One key benefit would be that after killing one AI's home (and the core guard posts) the other AI would be too distracted to notice your hacking... it would give you a chance to win (via hacking toys) if you don't manage to attack both simultaneously. Another benefit is that the range is smaller, and therefore easier to balance, unchanged by DCs but yes CPs would matter (but that isn't a bad thing). Third is that if you can lower AI-floor (through hacking) doing so would further increase the effective hacking response... self-balancing that sort of additional mechanic.

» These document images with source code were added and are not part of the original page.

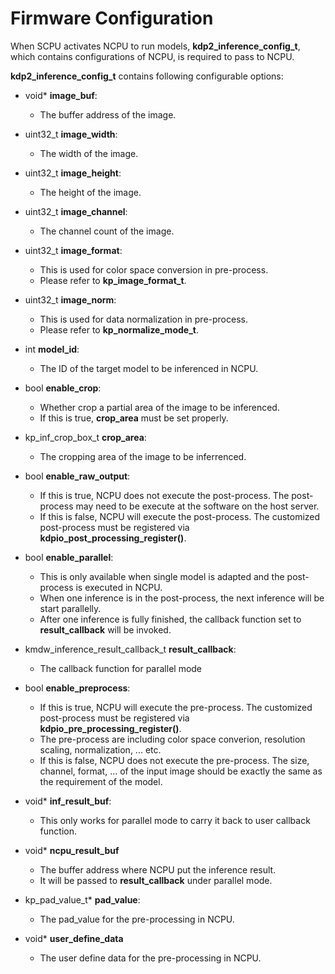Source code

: # Firmware Configuration

When SCPU activates NCPU to run models, **kdp2_inference_config_t**, which contains configurations of NCPU, is required to pass to NCPU.

**kdp2_inference_config_t** contains following configurable options:

- void* **image_buf**:
    - The buffer address of the image.

- uint32_t **image_width**:
    - The width of the image.

- uint32_t **image_height**:
    - The height of the image.

- uint32_t **image_channel**:
    - The channel count of the image.

- uint32_t **image_format**:
    - This is used for color space conversion in pre-process.
    - Please refer to **kp_image_format_t**.

- uint32_t **image_norm**:
    - This is used for data normalization in pre-process.
    - Please refer to **kp_normalize_mode_t**.

- int **model_id**:
    - The ID of the target model to be inferenced in NCPU.

- bool **enable_crop**:
    - Whether crop a partial area of the image to be inferenced.
    - If this is true, **crop_area** must be set properly.

- kp_inf_crop_box_t **crop_area**:
    - The cropping area of the image to be inferrenced.

- bool **enable_raw_output**:
    - If this is true, NCPU does not execute the post-process. The post-process may need to be execute at the software on the host server.
    - If this is false, NCPU will execute the post-process. The customized post-process must be registered via **kdpio_post_processing_register()**.

- bool **enable_parallel**:
    - This is only available when single model is adapted and the post-process is executed in NCPU.
    - When one inference is in the post-process, the next inference will be start parallelly.
    - After one inference is fully finished, the callback function set to **result_callback** will be invoked.

- kmdw_inference_result_callback_t **result_callback**:
    - The callback function for parallel mode

- bool **enable_preprocess**:
    - If this is true, NCPU will execute the pre-process. The customized post-process must be registered via **kdpio_pre_processing_register()**.
    - The pre-process are including color space converion, resolution scaling, normalization, ... etc.
    - If this is false, NCPU does not execute the pre-process. The size, channel, format, ... of the input image should be exactly the same as the requirement of the model.

- void* **inf_result_buf**:
    - This only works for parallel mode to carry it back to user callback function.

- void* **ncpu_result_buf**
    - The buffer address where NCPU put the inference result.
    - It will be passed to **result_callback** under parallel mode.

- kp_pad_value_t* **pad_value**:
    - The pad_value for the pre-processing in NCPU.

- void* **user_define_data**
    - The user define data for the pre-processing in NCPU.
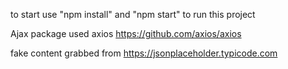 to start use "npm install" and "npm start" to run this project

Ajax package used axios https://github.com/axios/axios

fake content grabbed from https://jsonplaceholder.typicode.com
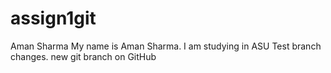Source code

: # assign1git
Aman Sharma
My name is Aman Sharma.
I am studying in ASU
Test branch changes.
new git branch on GitHub
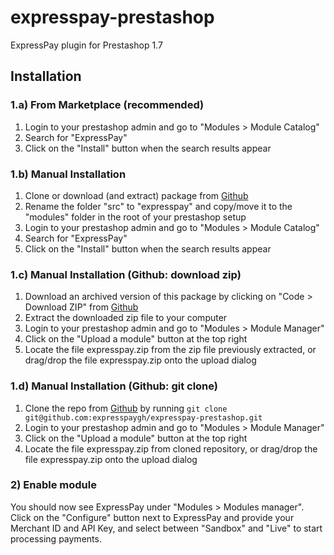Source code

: # expresspay-prestashop
ExpressPay plugin for Prestashop 1.7

## Installation

### 1.a) From Marketplace (recommended)
1. Login to your prestashop admin and go to "Modules > Module Catalog"
2. Search for "ExpressPay"
3. Click on the "Install" button when the search results appear

### 1.b) Manual Installation
1. Clone or download (and extract) package from [Github](https://github.com/expresspaygh/expresspay-prestashop)
2. Rename the folder "src" to "expresspay" and copy/move it to the "modules" folder in the root of your prestashop setup
3. Login to your prestashop admin and go to "Modules > Module Catalog"
4. Search for "ExpressPay"
5. Click on the "Install" button when the search results appear

### 1.c) Manual Installation (Github: download zip)
1. Download an archived version of this package by clicking on "Code > Download ZIP" from [Github](https://github.com/expresspaygh/expresspay-prestashop)
2. Extract the downloaded zip file to your computer
3. Login to your prestashop admin and go to "Modules > Module Manager"
4. Click on the "Upload a module" button at the top right
5. Locate the file expresspay.zip from the zip file previously extracted, or drag/drop the file expresspay.zip onto the upload dialog

### 1.d) Manual Installation (Github: git clone)
1. Clone the repo from [Github](https://github.com/expresspaygh/expresspay-prestashop) by running `git clone git@github.com:expresspaygh/expresspay-prestashop.git`
3. Login to your prestashop admin and go to "Modules > Module Manager"
4. Click on the "Upload a module" button at the top right
5. Locate the file expresspay.zip from cloned repository, or drag/drop the file expresspay.zip onto the upload dialog

### 2) Enable module

You should now see ExpressPay under "Modules > Modules manager". Click on the "Configure" button next to ExpressPay and provide your Merchant ID and API Key, and select between "Sandbox" and "Live" to start processing payments.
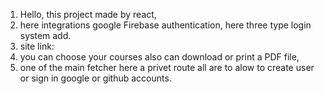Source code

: 1. Hello, this project made by react, 
2. here integrations google Firebase authentication, here three type login system add.
3. site link: 
4. you can choose your courses also can download or print a PDF file,
5. one of the main fetcher here a privet route all are to alow to create user or sign in google or github accounts.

Also, why multiplier? Perhaps use an armour like subtraction. (people like to hug the floor, it's optimal and people like to play optimally... or kill everything and bring on the apocalypse)
e.g. AIP-floor of 50
Effective hacking = (Total hacking - AIP-floor) or Hacking-floor whicher is higher.
(hacking floor could just be 20 or 30%, like armour, or use similar maths as AIP-floor... with certain hacking things raising it... people already are used to Total, effective and floor so no really new terms)
The current hacking responses, 'total hacking' would need to be scaled down to ~0-300 sort of range, something akin to AIP. But since number inflation is something you want to avoid anyway it isn't really a problem.
Perhaps have clear cut changes in the response every 50/100 effective hacking? Similar to the new ship type with AIP:
Tachyon bursts, EMPs, botnet golems, zombie warp-counterattacks, unleashed hybrid experiments, experimental zombie ships... spawned zombie eyes... lots of nasty options
Give some a countdown so you can panic, yell, spill your drink and then quickly shut down your hacking attept when you're warned but completely unprepared.
If the response changes every 100 then hacking below 100 could be considered 'relatively safe'. Each hundred would introduce a new, potentially scary unknown. (Though you would be warned by the afformentioned countdown so you don't have to reload).
Anyway, look forward to any planned hacking changes. I think the game flourishes because of the choices it presents. Choice: clear and meaningful, balanced and intuitive... makes the game great.